The Federal Government Forces Missouri to Pay for Things it Needs

  • This might come as a shocker, but states don't like paying for things.
  • This early in U.S. history, the problem was even more exaggerated: sources of revenue were decidedly thin. There was no tax on income, so the majority of state revenue came from sale of land or tariffs and duties.
  • Since this could be kinda unreliable, states were always looking for some way to cut costs or sneak in more fines or duties in order to generate more revenue.
  • Bearing in mind the demographics of most elected officials at the time (rich older white dudes) this also translated to a great potential for certain necessary functions of the state to fall through the cracks. Congress was wise to this game, so they put in a number of mandated distributions of funding.
  • The first mandate stipulates that a certain space of every township has to be set aside for a school. Education in early U.S. history was notoriously unreliable and appallingly bad, mostly because of the lack of $$$ mentioned earlier. Congress was aware of the problem, and so made Missouri's acceptance into the Union contingent upon getting some schools going, stat.

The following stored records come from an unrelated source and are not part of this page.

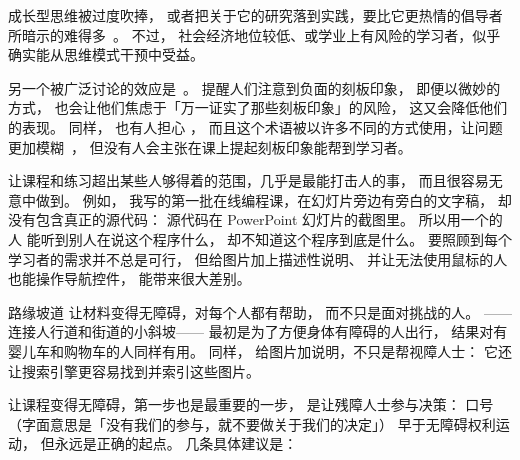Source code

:成长型思维被过度吹捧，
或者把关于它的研究落到实践，要比它更热情的倡导者所暗示的难得多~\cite{Sisk2018}。
不过，
社会经济地位较低、或学业上有风险的学习者，似乎确实能从思维模式干预中受益。

另一个被广泛讨论的效应是~\cite{Stee2011}。
提醒人们注意到负面的刻板印象，
即便以微妙的方式，
也会让他们焦虑于「万一证实了那些刻板印象」的风险，
这又会降低他们的表现。
同样，
也有人担心
，
而且这个术语被以许多不同的方式使用，让问题更加模糊~\cite{Shap2007}，
但没有人会主张在课上提起刻板印象能帮到学习者。


让课程和练习超出某些人够得着的范围，几乎是最能打击人的事，
而且很容易无意中做到。
例如，
我写的第一批在线编程课，在幻灯片旁边有旁白的文字稿，
却没有包含真正的源代码：
源代码在 PowerPoint 幻灯片的截图里。
所以用一个的人
能听到别人在说这个程序什么，
却不知道这个程序到底是什么。
要照顾到每个学习者的需求并不总是可行，
但给图片加上描述性说明、
并让无法使用鼠标的人也能操作导航控件，
能带来很大差别。

\begin{aside}{路缘坡道}
  让材料变得无障碍，对每个人都有帮助，
  而不只是面对挑战的人。
  ——连接人行道和街道的小斜坡——
  最初是为了方便身体有障碍的人出行，
  结果对有婴儿车和购物车的人同样有用。
  同样，
  给图片加说明，不只是帮视障人士：
  它还让搜索引擎更容易找到并索引这些图片。
\end{aside}

让课程变得无障碍，第一步也是最重要的一步，
是让残障人士参与决策：
口号\emph{}
（字面意思是「没有我们的参与，就不要做关于我们的决定」）
早于无障碍权利运动，
但永远是正确的起点。
几条具体建议是：

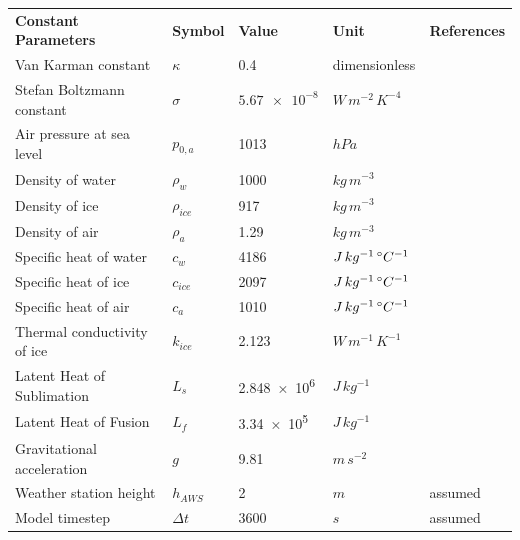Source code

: \documentclass[tc, manuscript]{copernicus}
\begin{document}
\begin{table}
\begin{tabular}{lllll}
		\textbf{Constant Parameters}                       & \textbf{Symbol} & \textbf{Value} &
    \textbf{Unit} & \textbf{References} \\
    Van Karman constant & $\kappa$      & 0.4        &dimensionless & \citet{cuffeyPhysicsGlaciers2010}              \\
    Stefan Boltzmann constant & $\sigma$ & $\num{5.67 e-8} $& $W\, m^{-2}\, K^{-4}$ & \citet{cuffeyPhysicsGlaciers2010}\\
    Air pressure at sea level & $p_{0,a}$ & 1013 & $hPa$  & \citet{molgAblationAssociatedEnergy2004}\\
    Density of water & $\rho_{w}$ & 1000 & $kg\, m^{-3}$    & \citet{cuffeyPhysicsGlaciers2010}\\
    Density of ice & $\rho_{ice}$ & 917 & $kg\, m^{-3}$ & \citet{cuffeyPhysicsGlaciers2010}\\
    Density of air & $\rho_{a}$ &  1.29 & $kg\, m^{-3}$   & \citet{molgAblationAssociatedEnergy2004}\\
    Specific heat of water & $c_{w}$ & 4186 & $J\, kg^{-1}\,^{\circ} C^{-1}$  & \citet{cuffeyPhysicsGlaciers2010}\\
    Specific heat of ice & $c_{ice}$ & 2097 & $J\, kg^{-1}\,^{\circ} C^{-1}$ & \citet{cuffeyPhysicsGlaciers2010}\\
    Specific heat of air & $c_{a}$ & 1010 & $J\, kg^{-1}\,^{\circ} C^{-1}$ & \citet{molgAblationAssociatedEnergy2004}\\
    Thermal conductivity of ice & $k_{ice}$ & 2.123  & $W\, m^{-1}\, K^{-1}$ & \citet{bonalesThermalConductivityIce2017} \\
    Latent Heat of Sublimation & $L_{s}$ & \num{2.848e6}  & $J\, kg^{-1}$ &   \citet{cuffeyPhysicsGlaciers2010}\\
    Latent Heat of Fusion & $L_{f}$ & \num{3.34e5} & $J\, kg^{-1}$ & \citet{cuffeyPhysicsGlaciers2010}\\
    Gravitational acceleration & $g$ & 9.81 & $m\, s^{-2}$ &\citet{cuffeyPhysicsGlaciers2010}\\
    Weather station height & $h_{AWS}$ & 2 & $m$ & assumed \\
    Model timestep                            & $\Delta t$            & $3600$           & $s$ & assumed \\\midrule


\end{tabular}
\end{table}
\end{document}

  • The second issue covered by Section 6 is water rights. This was an incredibly touchy issue (and continued to be: take a peek at Chinatown) as the distribution of natural resources was uneven, and a little H2O served as one of the primary measures of value of any given plot of land.
  • Congress conferred ownership of all salt springs to the state, provided they weren't already owned by somebody. A bit of an issue here is that no mechanism was provided to determine ownership, so the state could certainly fudge things and there wasn't a thing some poor farmer could do about it.
  • So Congress regulated the sale and lease of such springs, so that any sale or lease beyond ten years need Congressional approval.
  • Third, Congress set aside a portion of the state's income for the construction and maintenance of roads and canals. This number was set at five percent of all land sales, with sixty percent of the money being set aside for construction and forty percent for maintenance. (We know, guys: this isn't the most thrilling stuff in the world, but it is in the Missouri Compromise.)
  • Fourth, the Compromise allots a piece of land for the purposes of a seat of governance. Where this might be was left up to Missouri, but as always, there were rules: the space provided was set at four "sections," and Congress didn't want any funny business in the way their placement was chosen.
  • So the Compromise mandates that these four sections must be together. Also, though the convention could select whatever land they saw as best fit for the purposes of a state capital, it couldn't choose land that had already been sold to the public: they couldn't sell the land and then reappropriate it for the purposes of a capitol. Nice try, sneaky Missourians.
  • The last issue managed by Congress was one of land. That and a weirdly inserted mandate for spaces set aside for a number of "seminaries of learning". These were, effectively, institutions of higher learning. Not exactly universities, but hey: it was what the U.S. had at the time. Attached to this was a number of stipulations about the sale of—you guessed it—land.
  • Basically what Congress was ensuring was the power of the Federal government. The Federal government wasn't about to hand over its supreme authority over the land, not only to maintain its own power but because this was their primary source of revenue.